By Yashaswini Swamynathan

(Reuters) - Wall Street looked set to open little changed on Friday, the first day of the third quarter, as investors took a breather heading into a long weekend after a tumultuous week.

U.S. stock index futures swung between small gains and losses as investors looked beyond the effect of Britain's vote to leave the European Union.

The vote sparked a two-day panic selloff, but markets clawed back their losses in the last three days. Wall Street closed higher on Thursday on prospects that the Bank of England could cut interest rates to support the British economy.

"I think we are going to have a slow drift up," said Brad McMillan, chief investment officer of Commonwealth Financial Network in Massachusetts.

 

"Everybody is at the beach already and I don't expect a lot of action, in the absence of some kind of market-moving information."

U.S. stock exchanges will be closed on Monday for the U.S. Independence Day holiday.

Dow e-minis were up 9 points, or 0.05 percent at 8:17 a.m. ET (1217 GMT), with 26,761 contracts changing hands. S&P 500 e-minis were up 0.5 points, or 0.02 percent, with 233,155 contracts traded. Nasdaq 100 e-minis were up 1.25 points, or 0.03 percent, on volume of 20,371 contracts.

The S&P and the Dow closed higher for the second quarter ended June 30, while the Nasdaq was off about 0.6 percent.

The Institute for Supply Management will release its national factory activity index for June, which is expected to have risen slightly to 51.4 from 51.3 in May, at 10 a.m. ET.

Data showed Chinese manufacturing activity stalled in June, boding ill for the global economy but raising expectations of stimulus to boost the world's second-largest economy.

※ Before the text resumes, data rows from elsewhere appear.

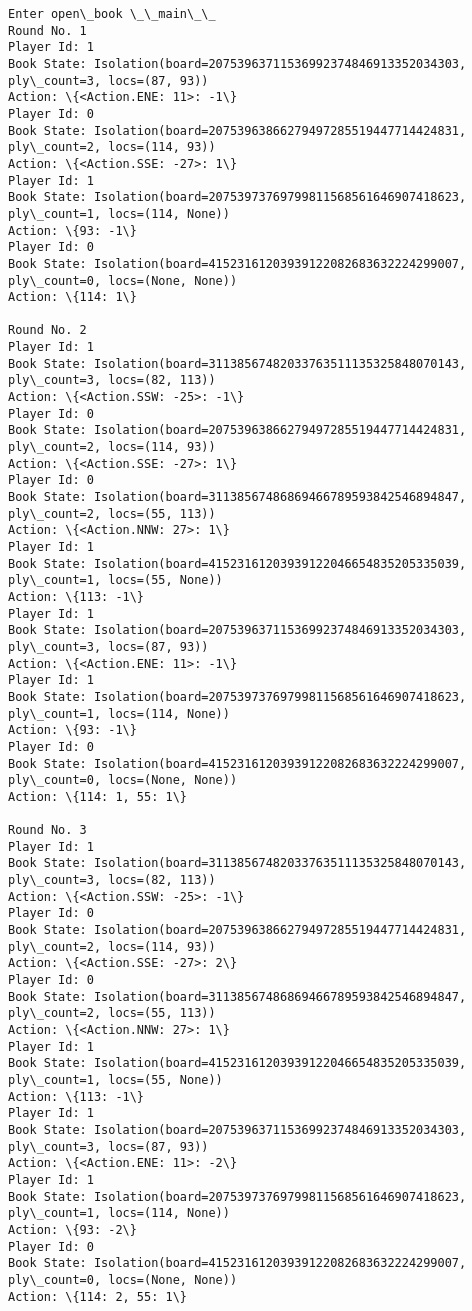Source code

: \documentclass[11pt]{article}
\begin{document}
    \begin{Verbatim}[commandchars=\\\{\}]
Enter open\_book \_\_main\_\_
Round No. 1
Player Id: 1
Book State: Isolation(board=20753963711536992374846913352034303, ply\_count=3, locs=(87, 93))
Action: \{<Action.ENE: 11>: -1\}
Player Id: 0
Book State: Isolation(board=20753963866279497285519447714424831, ply\_count=2, locs=(114, 93))
Action: \{<Action.SSE: -27>: 1\}
Player Id: 1
Book State: Isolation(board=20753973769799811568561646907418623, ply\_count=1, locs=(114, None))
Action: \{93: -1\}
Player Id: 0
Book State: Isolation(board=41523161203939122082683632224299007, ply\_count=0, locs=(None, None))
Action: \{114: 1\}

Round No. 2
Player Id: 1
Book State: Isolation(board=31138567482033763511135325848070143, ply\_count=3, locs=(82, 113))
Action: \{<Action.SSW: -25>: -1\}
Player Id: 0
Book State: Isolation(board=20753963866279497285519447714424831, ply\_count=2, locs=(114, 93))
Action: \{<Action.SSE: -27>: 1\}
Player Id: 0
Book State: Isolation(board=31138567486869466789593842546894847, ply\_count=2, locs=(55, 113))
Action: \{<Action.NNW: 27>: 1\}
Player Id: 1
Book State: Isolation(board=41523161203939122046654835205335039, ply\_count=1, locs=(55, None))
Action: \{113: -1\}
Player Id: 1
Book State: Isolation(board=20753963711536992374846913352034303, ply\_count=3, locs=(87, 93))
Action: \{<Action.ENE: 11>: -1\}
Player Id: 1
Book State: Isolation(board=20753973769799811568561646907418623, ply\_count=1, locs=(114, None))
Action: \{93: -1\}
Player Id: 0
Book State: Isolation(board=41523161203939122082683632224299007, ply\_count=0, locs=(None, None))
Action: \{114: 1, 55: 1\}

Round No. 3
Player Id: 1
Book State: Isolation(board=31138567482033763511135325848070143, ply\_count=3, locs=(82, 113))
Action: \{<Action.SSW: -25>: -1\}
Player Id: 0
Book State: Isolation(board=20753963866279497285519447714424831, ply\_count=2, locs=(114, 93))
Action: \{<Action.SSE: -27>: 2\}
Player Id: 0
Book State: Isolation(board=31138567486869466789593842546894847, ply\_count=2, locs=(55, 113))
Action: \{<Action.NNW: 27>: 1\}
Player Id: 1
Book State: Isolation(board=41523161203939122046654835205335039, ply\_count=1, locs=(55, None))
Action: \{113: -1\}
Player Id: 1
Book State: Isolation(board=20753963711536992374846913352034303, ply\_count=3, locs=(87, 93))
Action: \{<Action.ENE: 11>: -2\}
Player Id: 1
Book State: Isolation(board=20753973769799811568561646907418623, ply\_count=1, locs=(114, None))
Action: \{93: -2\}
Player Id: 0
Book State: Isolation(board=41523161203939122082683632224299007, ply\_count=0, locs=(None, None))
Action: \{114: 2, 55: 1\}


\end{Verbatim}
\end{document}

The prospect of monetary stimulus globally sent yields on the 10-year U.S. Treasury bond to their lowest levels in four years.

Micron fell 9.2 percent to $12.50 in premarket trading after the chipmaker reported disappointing quarterly sales and forecast and said it would cut jobs. The stock was the biggest percentage loser among S&P 500 companies.

Tesla fell 2.2 percent to $207.50 after a fatal accident involving a Model S car operating in autopilot mode prompted investigation by U.S. federal highway safety regulators.

Qualcomm fell 1 percent after Evercore downgraded its shares to "hold" from "buy".